The Marketplace of Ideas: Kathryn Judge takes on Katharina Pistor’s Legal Theory of Finance

The CLS Blue Sky Blog presents the second installment of our new series, entitled “The Marketplace of Ideas.”  Earlier installments are available here.  The intent is to present different perspectives on the same subject by two or more authors.

Today, the subject is Professor Katharina Pistor’s Legal Theory of Finance (LTF).  Her theory grew out of a two year research project – the Global Finance and Law Initiative (further described here) – that set out to critique existing theories in economics and sociology on the relation of law to finance and developed an alternative approach.  It was distilled down from the work of many participating researchers who performed case studies on an array of financial markets.  The result is provocative and has been generating widespread interest among those seeking to better understand domestic and international finance and the recent financial crisis. Pistor’s theory, which was recently published in a special issue of the Journal of Comparative Economics, is available here.  The full edition of the journal, including an introduction from Pistor as well as the case studies, are available here.
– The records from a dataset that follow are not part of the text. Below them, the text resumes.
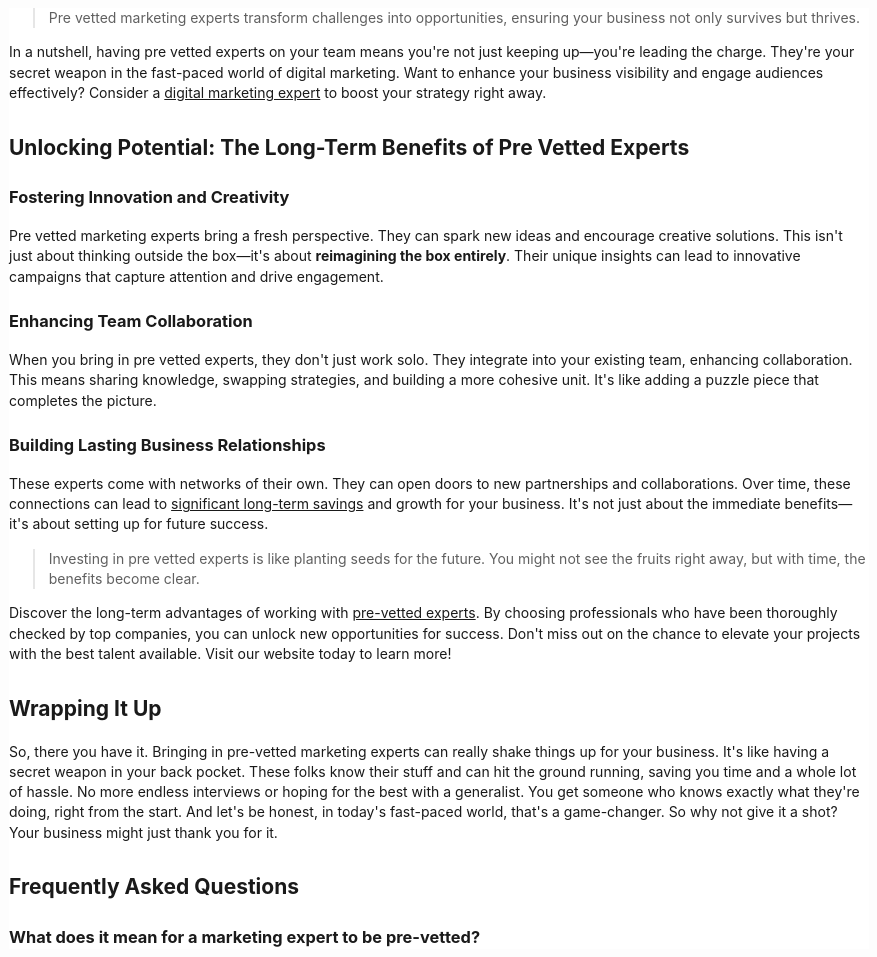 > Pre vetted marketing experts transform challenges into opportunities, ensuring your business not only survives but thrives.

In a nutshell, having pre vetted experts on your team means you're not just keeping up—you're leading the charge. They're your secret weapon in the fast-paced world of digital marketing. Want to enhance your business visibility and engage audiences effectively? Consider a [digital marketing expert](https://www.virtustant.com/blog/digital-marketing-expert) to boost your strategy right away.

## Unlocking Potential: The Long-Term Benefits of Pre Vetted Experts

### Fostering Innovation and Creativity

Pre vetted marketing experts bring a fresh perspective. They can spark new ideas and encourage creative solutions. This isn't just about thinking outside the box—it's about **reimagining the box entirely**. Their unique insights can lead to innovative campaigns that capture attention and drive engagement.

### Enhancing Team Collaboration

When you bring in pre vetted experts, they don't just work solo. They integrate into your existing team, enhancing collaboration. This means sharing knowledge, swapping strategies, and building a more cohesive unit. It's like adding a puzzle piece that completes the picture.

### Building Lasting Business Relationships

These experts come with networks of their own. They can open doors to new partnerships and collaborations. Over time, these connections can lead to [significant long-term savings](https://www.reuben-sinclair.com/the-benefits-of-using-a-specialist-recruitment-agency) and growth for your business. It's not just about the immediate benefits—it's about setting up for future success.

> Investing in pre vetted experts is like planting seeds for the future. You might not see the fruits right away, but with time, the benefits become clear.

Discover the long-term advantages of working with [pre-vetted experts](https://elital.jetthoughts.com). By choosing professionals who have been thoroughly checked by top companies, you can unlock new opportunities for success. Don't miss out on the chance to elevate your projects with the best talent available. Visit our website today to learn more!

## Wrapping It Up

So, there you have it. Bringing in pre-vetted marketing experts can really shake things up for your business. It's like having a secret weapon in your back pocket. These folks know their stuff and can hit the ground running, saving you time and a whole lot of hassle. No more endless interviews or hoping for the best with a generalist. You get someone who knows exactly what they're doing, right from the start. And let's be honest, in today's fast-paced world, that's a game-changer. So why not give it a shot? Your business might just thank you for it.

## Frequently Asked Questions

### What does it mean for a marketing expert to be pre-vetted?
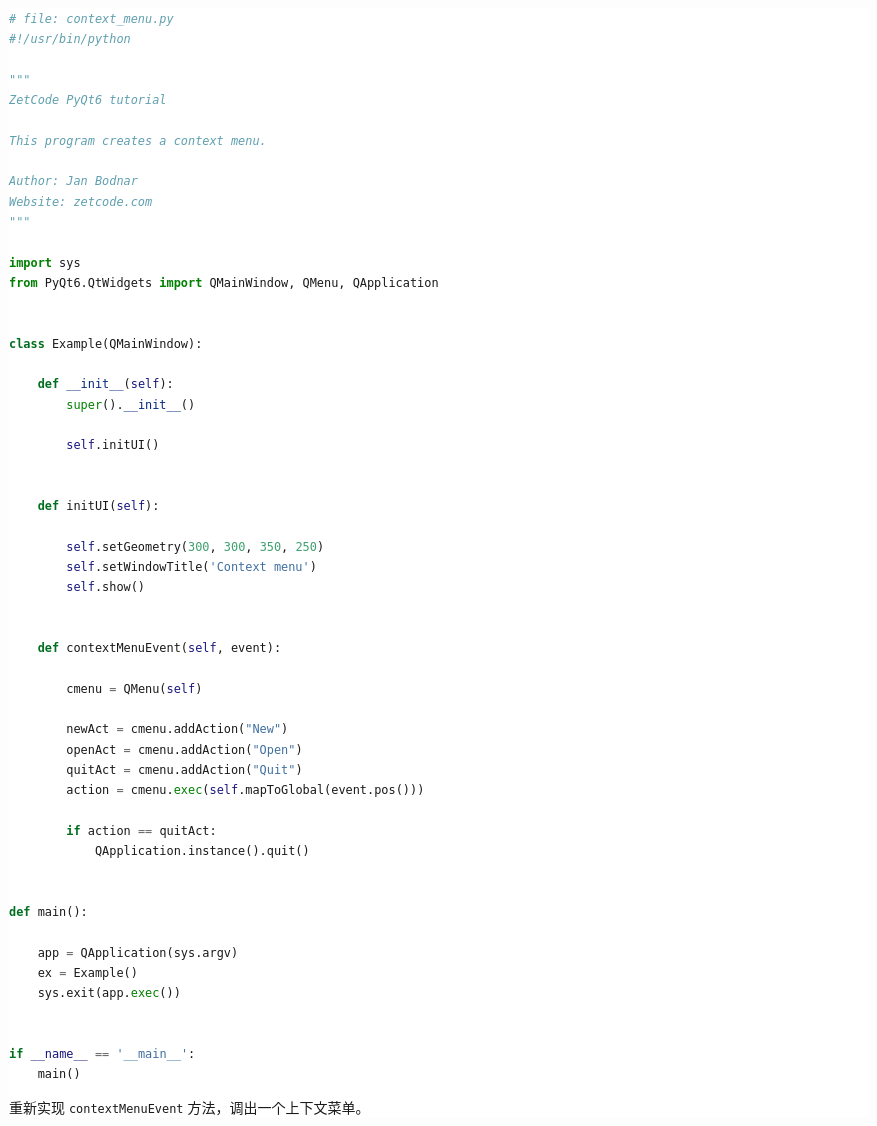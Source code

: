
 ``` python
# file: context_menu.py
#!/usr/bin/python

"""
ZetCode PyQt6 tutorial

This program creates a context menu.

Author: Jan Bodnar
Website: zetcode.com
"""

import sys
from PyQt6.QtWidgets import QMainWindow, QMenu, QApplication


class Example(QMainWindow):

    def __init__(self):
        super().__init__()

        self.initUI()


    def initUI(self):

        self.setGeometry(300, 300, 350, 250)
        self.setWindowTitle('Context menu')
        self.show()


    def contextMenuEvent(self, event):

        cmenu = QMenu(self)

        newAct = cmenu.addAction("New")
        openAct = cmenu.addAction("Open")
        quitAct = cmenu.addAction("Quit")
        action = cmenu.exec(self.mapToGlobal(event.pos()))

        if action == quitAct:
            QApplication.instance().quit()


def main():

    app = QApplication(sys.argv)
    ex = Example()
    sys.exit(app.exec())


if __name__ == '__main__':
    main()
```
重新实现 `contextMenuEvent` 方法，调出一个上下文菜单。
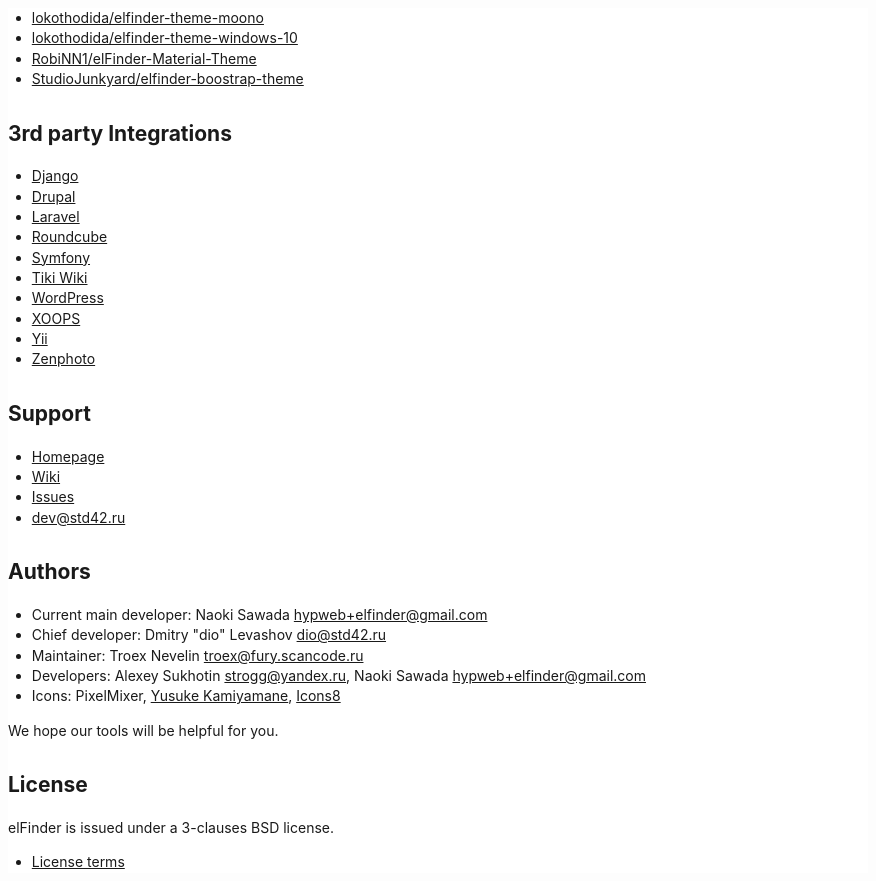 * [lokothodida/elfinder-theme-moono](https://github.com/lokothodida/elfinder-theme-moono)
* [lokothodida/elfinder-theme-windows-10](https://github.com/lokothodida/elfinder-theme-windows-10)
* [RobiNN1/elFinder-Material-Theme](https://github.com/RobiNN1/elFinder-Material-Theme)
* [StudioJunkyard/elfinder-boostrap-theme](https://github.com/StudioJunkyard/LibreICONS/tree/master/themes/elFinder)

3rd party Integrations
--------------------

* [Django](https://github.com/mikery/django-elfinder)
* [Drupal](https://www.drupal.org/project/elfinder)
* [Laravel](https://github.com/barryvdh/laravel-elfinder)
* [Roundcube](https://github.com/Offerel/roundcube_elfinder)
* [Symfony](https://github.com/helios-ag/FMElfinderBundle)
* [Tiki Wiki](https://doc.tiki.org/elFinder)
* [WordPress](https://wordpress.org/plugins/file-manager/)
* [XOOPS](https://github.com/nao-pon/xelfinder)
* [Yii](http://www.yiiframework.com/extension/elfinder/)
* [Zenphoto](http://www.zenphoto.org/news/elfinder/)

Support
-------

* [Homepage](http://elfinder.org)
* [Wiki](https://github.com/Studio-42/elFinder/wiki)
* [Issues](https://github.com/Studio-42/elFinder/issues)
* <dev@std42.ru>

Authors
-------

* Current main developer: Naoki Sawada <hypweb+elfinder@gmail.com>
* Chief developer: Dmitry "dio" Levashov <dio@std42.ru>
* Maintainer: Troex Nevelin <troex@fury.scancode.ru>
* Developers: Alexey Sukhotin <strogg@yandex.ru>, Naoki Sawada <hypweb+elfinder@gmail.com>
* Icons: PixelMixer, [Yusuke Kamiyamane](http://p.yusukekamiyamane.com), [Icons8](https://icons8.com)

We hope our tools will be helpful for you.


License
-------

elFinder is issued under a 3-clauses BSD license.

* [License terms](https://github.com/Studio-42/elFinder/blob/master/LICENSE.md)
There are 4 core elements to LTF:

  • The Legal Construction of Finance: All financial assets are IOUs designed to create credible and enforceable commitment devices.
  • The Law-Finance Paradox: Law is indispensable for developing modern day large-scale financial markets. Yet, if all legal commitments are enforced as written ex ante irrespective of fundamental change they can trigger the self-destruction of the system.
  • The Elasticity of Law: The system’s self-destruction can be avoided by suspending the binding force of law or by offering liquidity even when no liquidity is owed. In general, law tends to be more elastic at the apex or core of the system than on its periphery.
  • Finance’s Essential Hybridity: Contemporary financial systems are not public or private, state or market, but always and essentially both. This is revealed in times of crisis when all holders of financial assets seek to convert their assets into cash – the legal tender controlled by the central bank with potentially unlimited liquidity.

To help illuminate the theory for a wider audience, the CLS Blue Sky Blog has begun collecting analysis and commentary from a variety of experts in the field.  We will release the posts from these experts in short intervals over the next one to two weeks.  At the close of the releases, Professor Pistor will provide a concluding response.

Our first release comes from Professor Kathryn Judge of Columbia Law School.  Her post “Systemic Stability and Fairness: An Analysis of Pistor’s Legal Theory of Finance tackles the concept of the elasticity of the law (using AIG as an example) and the potential consequences of embracing this elasticity.  It claims, among other things, to reveal an alternative to Pistor’s claim that the law tends to be more elastic at the core and less at the periphery.